Add some notes on corpus here – holds collections of utterances and text.

Utterance

Todo

tidy this up a bit

Utterances have hierarchical structure, and for TTS it’s useful to have a representation of that. E.g. word dominates syllables, syllables dominate phone segments, phone has attribute of start time. Storing this data as a tree whose nodes have attributes allows other useful representations to be inferred (e.g. sequence of syllables grouped into words, find start time of word, etc.)

For Ossian, we decided to use XML representation of utterance structure (where utterance structure is represented by XML document structure). The advantages are we’ve used it before for this purpose, existing XML libraries can be used, existing general standards for querying trees (XPATH). Disadvantages: speed, tree (where each node has only 1 parent) more restrictive than e.g. Festival’s utterance structure (syllables not always aligned with morphs; word in both phrase and syntax relations).

Utt class for loading/storing utt structure from/to XML. Data associated with utterance is stored in tree as attributes (e.g. type of Token). In some cases, this can be a filepath to data stored external to the utterance. This is useful for large and/or non-text data (waveforms, MFCCs etc.), also for files required in specific formats for other tools (e.g. label files).

Text data

Currently treated separately – consistency would involve putting all text data also in utterance structures. We have experimented with this, but (predictably) speed is an issue with even modestly-sized corpora.

Voice initialisation

An untrained voice is initialised using a config file (.ini format) corresponding to a recipe (in $OSSIAN/recipes/*.cfg). The recipe config file for a recipe called ‘x’ is expected to be located in ./recipe/x.cfg. Take a look at ./recipe/demo01.cfg to get an idea of the required structure.

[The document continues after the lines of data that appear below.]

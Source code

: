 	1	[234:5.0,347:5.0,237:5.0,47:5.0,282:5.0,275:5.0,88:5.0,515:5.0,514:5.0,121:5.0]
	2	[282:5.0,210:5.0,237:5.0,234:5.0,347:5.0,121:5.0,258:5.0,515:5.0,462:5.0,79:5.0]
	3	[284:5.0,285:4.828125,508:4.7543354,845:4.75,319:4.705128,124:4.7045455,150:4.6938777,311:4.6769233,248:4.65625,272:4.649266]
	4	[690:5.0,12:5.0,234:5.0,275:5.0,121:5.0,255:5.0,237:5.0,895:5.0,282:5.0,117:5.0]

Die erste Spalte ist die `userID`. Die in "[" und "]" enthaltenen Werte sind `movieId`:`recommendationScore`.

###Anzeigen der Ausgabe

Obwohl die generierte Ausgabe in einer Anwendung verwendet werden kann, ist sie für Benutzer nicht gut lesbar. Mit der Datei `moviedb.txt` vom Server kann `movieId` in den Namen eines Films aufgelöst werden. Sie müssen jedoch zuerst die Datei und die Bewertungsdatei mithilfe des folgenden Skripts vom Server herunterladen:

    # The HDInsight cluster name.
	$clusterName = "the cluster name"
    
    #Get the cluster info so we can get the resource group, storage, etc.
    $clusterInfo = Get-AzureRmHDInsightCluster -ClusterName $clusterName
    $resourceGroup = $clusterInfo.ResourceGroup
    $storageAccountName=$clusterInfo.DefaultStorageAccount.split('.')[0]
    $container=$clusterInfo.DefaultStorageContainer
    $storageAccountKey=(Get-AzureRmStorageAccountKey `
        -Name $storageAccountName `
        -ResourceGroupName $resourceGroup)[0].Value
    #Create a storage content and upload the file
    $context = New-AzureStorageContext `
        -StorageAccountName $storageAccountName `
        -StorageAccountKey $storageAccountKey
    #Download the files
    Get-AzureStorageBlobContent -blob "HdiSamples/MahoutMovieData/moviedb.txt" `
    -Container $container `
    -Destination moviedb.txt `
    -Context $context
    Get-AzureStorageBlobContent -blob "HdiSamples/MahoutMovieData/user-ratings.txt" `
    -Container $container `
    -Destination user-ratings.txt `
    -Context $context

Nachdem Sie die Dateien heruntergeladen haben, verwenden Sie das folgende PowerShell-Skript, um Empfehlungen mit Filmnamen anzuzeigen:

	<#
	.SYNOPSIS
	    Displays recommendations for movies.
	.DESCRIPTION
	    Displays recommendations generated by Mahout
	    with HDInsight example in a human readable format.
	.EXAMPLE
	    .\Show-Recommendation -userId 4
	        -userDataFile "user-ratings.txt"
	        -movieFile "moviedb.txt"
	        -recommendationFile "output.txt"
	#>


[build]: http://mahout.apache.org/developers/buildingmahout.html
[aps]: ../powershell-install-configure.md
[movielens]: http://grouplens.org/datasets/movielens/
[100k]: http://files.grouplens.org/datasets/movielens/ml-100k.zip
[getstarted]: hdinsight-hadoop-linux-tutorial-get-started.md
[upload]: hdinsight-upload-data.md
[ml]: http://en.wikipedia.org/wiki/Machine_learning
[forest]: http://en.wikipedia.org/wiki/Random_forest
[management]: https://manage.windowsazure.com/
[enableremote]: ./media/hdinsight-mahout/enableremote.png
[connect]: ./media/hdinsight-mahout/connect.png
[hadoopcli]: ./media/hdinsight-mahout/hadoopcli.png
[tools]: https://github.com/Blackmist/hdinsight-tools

The basic structure of a Ossian voice is a sequence of utterance processors. When an utterance in a corpus (either the training corpus during training, or a ‘test corpus’ at run time, which in the simplest case will contain only a single utterance) is processed, it is passed along a sequence utterance processors, each of which adds to or modifies the XML of the utterance, sometimes creating data external to the utterance structure.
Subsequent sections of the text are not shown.